The Joy That Doesn’t Wait for the Scoreboard
- brookmcbride
- 5 hours ago
- 3 min read

Opening Day always does something to me.
There’s a crack of the bat, the smell of the grass, the feeling that maybe—just maybe—this is the year everything comes together.
And when it does? When the ball clears the fence?
That’s my kind of joy.
Touchdown joy.
Home run joy.
The kind that shows up when the result goes your way.
I’ve lived a lot of my life there.
And then there’s Julio Rodriguez.
He plays the game like joy isn’t waiting for anything.

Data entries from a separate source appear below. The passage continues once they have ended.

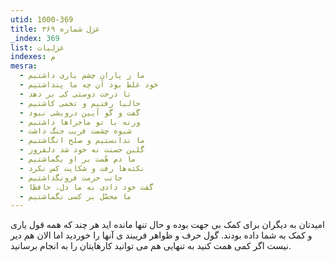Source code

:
 ```yaml
---
utid: 1000-369
title: غزل شماره ۳۶۹
_index: 369
list: غزلیات
indexes: م
mesra:
  - ما ز یاران چشم یاری داشتیم
  - خود غلط بود آن چه ما پنداشتیم
  - تا درخت دوستی کی بر دهد
  - حالیا رفتیم و تخمی کاشتیم
  - گفت و گو آیین درویشی نبود
  - ورنه با تو ماجراها داشتیم
  - شیوه چشمت فریب جنگ داشت
  - ما ندانستیم و صلح انگاشتیم
  - گلبن حسنت نه خود شد دلفروز
  - ما دم هّمت بر او بگماشتیم
  - نکته‌ها رفت و شکایت کس نکرد
  - جانب حرمت فرونگذاشتیم
  - گفت خود دادی به ما دل، حافظا
  - ما محصّل بر کسی نگماشتیم
---
```

امیدتان به دیگران برای کمک بی جهت بوده و حال تنها مانده اید هر چند که همه قول یاری و کمک به شما داده بودند. گول حرف و ظواهر فریبند ی آنها را خوردید اما الان هم دیر نیست اگر کمی همت کنید به تنهایی هم می توانید کارهایتان را به انجام برسانید.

It’s there before the swing, between innings, in the dugout. Even in a slump, there’s this sense that he actually loves being in the game.
And I watch that and think:
What is that?
Because it’s not touchdown joy.
And then there’s Eugenio Suarez.
He calls it “good vibes only”.
And you see it right away—the smile, the laugh, the way joy seems to spill out of him whether he just struck out or just hit one into the stands.
It’s not tied to the outcome.
It’s like he carries it with him.
And maybe part of that comes from where he’s from.
Venezuela has been through a lot. Instability. Scarcity. Families stretched thin. For many players, getting to the majors isn’t just a career—it’s survival.
And I wonder if that shapes a different kind of joy.
Not a joy that waits for everything to be right…
but a joy that learns how to live even when things aren’t.
Because I’ve seen that kind of joy before.
Years ago, I went to Haiti.
I remember the images—stomachs distended, kids with no clear future, poverty that didn’t feel temporary. I went thinking I had something to give.
And then we worshipped.
And I wasn’t ready for what I saw.
Pure, unbounded joy.
Singing. Clapping. Bodies moving.
Not because life was easy—nothing about it was—but because something deeper was alive in them.
They weren’t waiting for the conditions to change.
They were already there.
And somewhere in that moment, it hit me:
I didn’t come as the one with something to give.
I came as the one in need.
I’ve felt that same kind of joy in other places too—concerts centered on justice, spaces where the stories are heavy and unfinished.
You expect sorrow.
But what rises… is joy.
Not light, easy joy.
But something deeper.
A shared, defiant joy that says:
We’re still here.
And I’m realizing—this isn’t joy after the victory.
This is joy in the middle of the struggle.
A joy that refuses to wait.
A joy that doesn’t need the scoreboard to change before it shows up.
Because if I’m honest, my instinct is still to wait.
Wait until things work.
Wait until the outcome is clear.
Wait until the ending feels like a win.
But I’m starting to wonder if there’s another way.
A joy that shows up in the swing, not just the home run.
A joy that lives in the being, not just the result.
Maybe that’s what I see in Julio.
Maybe that’s what I see in Eugenio.
Good vibes only… even here.
Not just hands-in-the-air joy.
But feet-in-the-mud joy.
Maybe resurrection doesn’t begin when everything changes.
Maybe it begins right here—
in the kind of joy that refuses to wait.